= Decade of the Mind =

Neuroscience advancement initiative

The Decade of the Mind Project was an international initiative to advance scientific understanding of how the mind and complex behaviors are related to the activity of human brains. The problem of explaining the mind is so complex as to require "big science" to make real progress. The effort stemmed from concerns in the scientific community that mind research (as opposed to simply brain research) had received inadequate support relative to its importance in human lives. The Project began with James L. Olds, the director of the Krasnow Institute for Advanced Study, convening of a conference of leading US scientists at George Mason University in May 2007 which led to The Decade of the Mind Manifesto, published as a letter to the editor in Science. The Manifesto called for a new $4B US investment in research across the many disciplines of mind research over the decade from 2012 to 2022. Since the May 2007 meeting, the Decade of the Mind Project has held several other conferences across the United States and has been internationalized with a conference in Berlin, Germany, in September 2009 and a conference in Singapore in October 2010. The conference in Berlin, Germany, organised by Professor Manfred Spitzer, focused on the impact of this project on education, where they reported that this project could see improved educational outcomes, particularly in STEM disciplines (science, technology, engineering, and mathematics).
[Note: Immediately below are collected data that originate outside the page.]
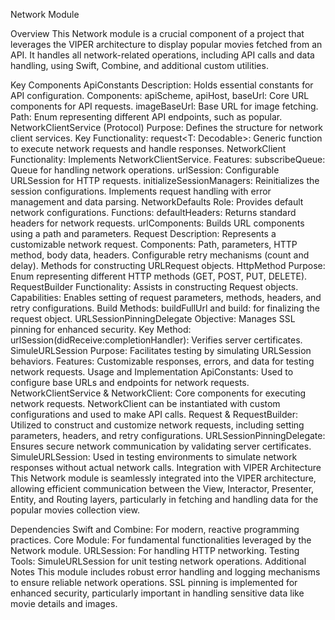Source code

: Network Module

Overview
This Network module is a crucial component of a project that leverages the VIPER architecture to display popular movies fetched from an API. It handles all network-related operations, including API calls and data handling, using Swift, Combine, and additional custom utilities.

Key Components
ApiConstants
Description: Holds essential constants for API configuration.
Components:
apiScheme, apiHost, baseUrl: Core URL components for API requests.
imageBaseUrl: Base URL for image fetching.
Path: Enum representing different API endpoints, such as popular.
NetworkClientService (Protocol)
Purpose: Defines the structure for network client services.
Key Functionality:
request<T: Decodable>: Generic function to execute network requests and handle responses.
NetworkClient
Functionality: Implements NetworkClientService.
Features:
subscribeQueue: Queue for handling network operations.
urlSession: Configurable URLSession for HTTP requests.
initializeSessionManagers: Reinitializes the session configurations.
Implements request handling with error management and data parsing.
NetworkDefaults
Role: Provides default network configurations.
Functions:
defaultHeaders: Returns standard headers for network requests.
urlComponents: Builds URL components using a path and parameters.
Request
Description: Represents a customizable network request.
Components:
Path, parameters, HTTP method, body data, headers.
Configurable retry mechanisms (count and delay).
Methods for constructing URLRequest objects.
HttpMethod
Purpose: Enum representing different HTTP methods (GET, POST, PUT, DELETE).
RequestBuilder
Functionality: Assists in constructing Request objects.
Capabilities: Enables setting of request parameters, methods, headers, and retry configurations.
Build Methods:
buildFullUrl and build: for finalizing the request object.
URLSessionPinningDelegate
Objective: Manages SSL pinning for enhanced security.
Key Method:
urlSession(didReceive:completionHandler): Verifies server certificates.
SimuleURLSession
Purpose: Facilitates testing by simulating URLSession behaviors.
Features:
Customizable responses, errors, and data for testing network requests.
Usage and Implementation
ApiConstants: Used to configure base URLs and endpoints for network requests.
NetworkClientService & NetworkClient: Core components for executing network requests. NetworkClient can be instantiated with custom configurations and used to make API calls.
Request & RequestBuilder: Utilized to construct and customize network requests, including setting parameters, headers, and retry configurations.
URLSessionPinningDelegate: Ensures secure network communication by validating server certificates.
SimuleURLSession: Used in testing environments to simulate network responses without actual network calls.
Integration with VIPER Architecture
This Network module is seamlessly integrated into the VIPER architecture, allowing efficient communication between the View, Interactor, Presenter, Entity, and Routing layers, particularly in fetching and handling data for the popular movies collection view.

Dependencies
Swift and Combine: For modern, reactive programming practices.
Core Module: For fundamental functionalities leveraged by the Network module.
URLSession: For handling HTTP networking.
Testing Tools: SimuleURLSession for unit testing network operations.
Additional Notes
This module includes robust error handling and logging mechanisms to ensure reliable network operations.
SSL pinning is implemented for enhanced security, particularly important in handling sensitive data like movie details and images.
Around a year after this, they held a conference in Singapore in October 2010, organized by the Singapore Ministry of Defense, which was centered on the concept of applying the knowledge of human minds to both machines and the augmented cognition for human beings. The effort eventually was subsumed into the Obama Administration's BRAIN Initiative.

==Background==
During the 1990s US president George Herbert Walker Bush declared a decade of research to center on neuroscience. The resulting Decade of the Brain was a well publicized inter-US agency initiative that responded to the declaration. The two lead federal agencies in that initiative were the Library of Congress and the National Institute of Mental Health (part of the larger National Institutes of Health). Although the initiative did not receive the level of funding as the Human Genome Project, it did serve to catalyze significant advances in our understanding of the brain particularly in the context of brain diseases. The Decade of the Brain project was followed in 2001 by a Decade of Behavior Project that also attempted to bring together scientists, this time to understand how human behavior emerges.

==A new decade project==
More recent advances in brain research, in combination with the scientific consensus that mind indeed emerges as a result of the activities of the brain, has led to the notion of a new "Decade" project, one dedicated to understanding the phenomenon of mind within the context of neuroscience and psychology. In May 2007, a group of scientists met at George Mason University's Krasnow Institute for Advanced Study to map out a roadmap for the Initiative. The starting point was the earlier Decade of the Brain project Decade of the Mind Videos - Think. Learn. Succeed - George Mason University. The Decade of the Mind project sought as much as $4 billion in federal support over the course of the ten-year-long initiative. The goal was to use the new federal support to jump start advances in our scientific understanding of mind as well as to use that same research to serve as an economic engine for the United States. From an international perspective, the Decade of the Mind project sought to involve scientists from across the globe in this effort, not only to improve the public health, but also to create new jobs from the new technologies developed under the Project.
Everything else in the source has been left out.